A former student recommended some possible readings for a public history course, and I also found syllabi at the Public History Resource Center.

What say you, readers? Are these books appropriate for an introductory public history course? If not, what would you recommend?


In Praise of Librarians and Archivists

Since I was a child begging my mother to take me to the library on a daily basis, I have appreciated the designated keepers of books. Conducting research as a student made me even more aware of the specialized jobs that academic librarians and archivists do every day to make life easier for people like me.

Partly because of that background, Meredith Farkas’ recent post struck a nerve. This particular sentence caught my eye:

We need to go back to a model where scholarly publishing is about providing access to scholarship . . .

It reminded me of a conversation that I had with an archivist earlier this year. This individual argued that the turf wars between academics (history professors such as myself) and archivists harmed the scholarly pursuit.  Archives need to be open and accessible to the public, which was one of my rallying cries earlier this year about the Tennessee State Library and Archives. At the same time, academics do not possess a proprietary right to sources that they are using. For example, if a family genealogist is using a source at an archive that I need for my academic research, or if an archive has restricted access to a collection, it is not my right to demand that my research takes priority or that the rules don’t apply to me. (You laugh, but I’ve seen both happen.)

It’s also a shame that academics sometimes view library and archival staff as people to do their bidding instead of partners in scholarship.

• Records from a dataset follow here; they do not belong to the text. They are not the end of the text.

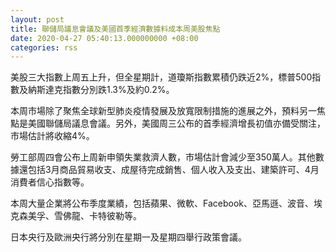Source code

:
 ```yaml
---
layout: post
title: 聯儲局議息會議及美國首季經濟數據料成本周美股焦點
date: 2020-04-27 05:40:13.000000000 +08:00
categories: rss
---
```


美股三大指數上周五上升，但全星期計，道瓊斯指數累積仍跌近2%，標普500指數及納斯達克指數分別跌1.3%及約0.2%。

本周市場除了聚焦全球新型肺炎疫情發展及放寬限制措施的進展之外，預料另一焦點是美國聯儲局議息會議。另外，美國周三公布的首季經濟增長初值亦備受關注，市場估計將收縮4%。

勞工部周四會公布上周新申領失業救濟人數，市場估計會減少至350萬人。其他數據還包括3月商品貿易收支、成屋待完成銷售、個人收入及支出、建築許可、4月消費者信心指數等。

本周大量企業將公布季度業績，包括蘋果、微軟、Facebook、亞馬遜、波音、埃克森美孚、雪佛龍、卡特彼勒等。

日本央行及歐洲央行將分別在星期一及星期四舉行政策會議。
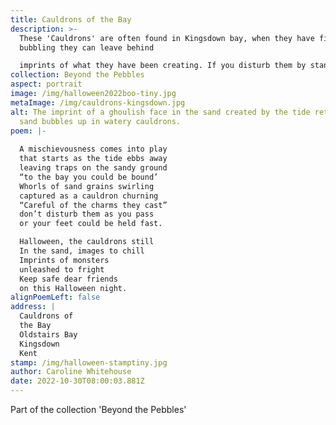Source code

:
 ```yaml
---
title: Cauldrons of the Bay
description: >-
  These 'Cauldrons' are often found in Kingsdown bay, when they have finished
  bubbling they can leave behind

  imprints of what they have been creating. If you disturb them by standing in them your feet will sink into the sand. It is a bit of a shock when your foot suddenly disappears as you are walking along, a tug usually releases the foot (albeit now wet and slimy). Whilst most of the time they are pretty harmless creating some unusual art, on Halloween they like to have a little bit of fun.
collection: Beyond the Pebbles
aspect: portrait
image: /img/halloween2022boo-tiny.jpg
metaImage: /img/cauldrons-kingsdown.jpg
alt: The imprint of a ghoulish face in the sand created by the tide retreating,
  sand bubbles up in watery cauldrons.
poem: |-
  
  A mischievousness comes into play
  that starts as the tide ebbs away
  leaving traps on the sandy ground
  “to the bay you could be bound’
  Whorls of sand grains swirling 
  captured as a cauldron churning
  “Careful of the charms they cast”
  don’t disturb them as you pass
  or your feet could be held fast.

  Halloween, the cauldrons still 
  In the sand, images to chill
  Imprints of monsters 
  unleashed to fright
  Keep safe dear friends
  on this Halloween night.
alignPoemLeft: false
address: |
  Cauldrons of 
  the Bay
  Oldstairs Bay
  Kingsdown 
  Kent
stamp: /img/halloween-stamptiny.jpg
author: Caroline Whitehouse
date: 2022-10-30T08:00:03.881Z
---
```

Part of the collection 'Beyond the Pebbles'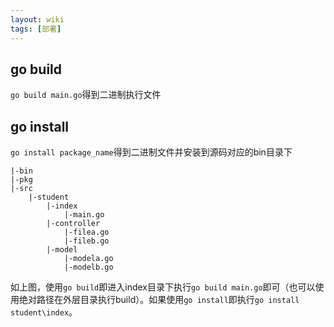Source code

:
 ```yaml
---
layout: wiki
tags: [部署]
---
```


## go build

`go build main.go`得到二进制执行文件

## go install

`go install package_name`得到二进制文件并安装到源码对应的bin目录下

```
|-bin
|-pkg
|-src
    |-student
        |-index
            |-main.go
        |-controller
            |-filea.go
            |-fileb.go
        |-model
            |-modela.go
            |-modelb.go
```

如上图，使用`go build`即进入index目录下执行`go build main.go`即可（也可以使用绝对路径在外层目录执行build）。如果使用`go install`即执行`go install student\index`。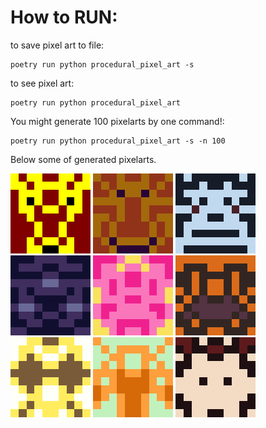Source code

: # How to RUN:

to save pixel art to file:
```
poetry run python procedural_pixel_art -s

```

to see pixel art:
```
poetry run python procedural_pixel_art 

```

You might generate 100 pixelarts by one command!:
```
poetry run python procedural_pixel_art -s -n 100

```

Below some of generated pixelarts.

![alt text](images/generated_pixel_art_1598284189.503278.png)
![alt text](images/generated_pixel_art_1598456649.810703.png)
![alt text](images/generated_pixel_art_1598456308.75203.png)
![alt text](images/generated_pixel_art_1598456384.794085.png)
![alt text](images/generated_pixel_art_1598456578.123627.png)
![alt text](images/generated_pixel_art_1598456612.939941.png)
![alt text](images/generated_pixel_art_1598456639.354067.png)
![alt text](images/generated_pixel_art_1598456602.289944.png)
![alt text](images/generated_pixel_art_1598456596.965087.png)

Believe me, library and archival staff have helped me immensely over the years, identifying sources that might be useful, finding extra funding for books that I needed for upcoming courses, and ordering obscure interlibrary loan requests. Without them, I would never have finished my undergraduate degree, graduate school, or my first book, nor would my students have had the access that they needed to do the work required.

So, for all of you librarians and archivists who’ve helped me and others over the years, thank you. You don’t get enough credit (or pay) for what you do.


Fall Break

Classes here at CU are on break, so I’m going to take a day off to catch up on reading and spend time with my family. I’ll be back on Wednesday.


Housekeeping Notes

After a couple of weeks of posting, and with the realization that the semester will leave less time for coming up with brilliant and interesting topics, I’ve decided to go to a three-times-a-week posting schedule. There may be weeks when I post more often, but I will do my best to post, at a minimum, on Monday, Wednesday, and Friday.

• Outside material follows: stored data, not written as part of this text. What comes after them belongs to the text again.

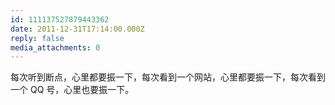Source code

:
 ```yaml
---
id: 111137527879443362
date: 2011-12-31T17:14:00.000Z
reply: false
media_attachments: 0
---
```


每次听到断点，心里都要振一下，每次看到一个网站，心里都要振一下，每次看到一个 QQ 号，心里也要振一下。 ​​​​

Also, I wanted to acknowledge a couple of individuals. Darrell Dow recommended that I replace my atrocious (my word, not his) original header with the current one, which he created. He also made some other suggestions about ways to increase traffic. I also want to thank my colleague at Cumberland, Dr. Sarah Pierce, with whom I had an encouraging talk during a summer registration session. Her enthusiasm for her own blog and Twitter account convinced me to take the idea for this blog, which I had been contemplating for several months, and make it happen. Neither of them are responsible for any of the blog’s shortcomings, of course; I was able to make those happen all on my own.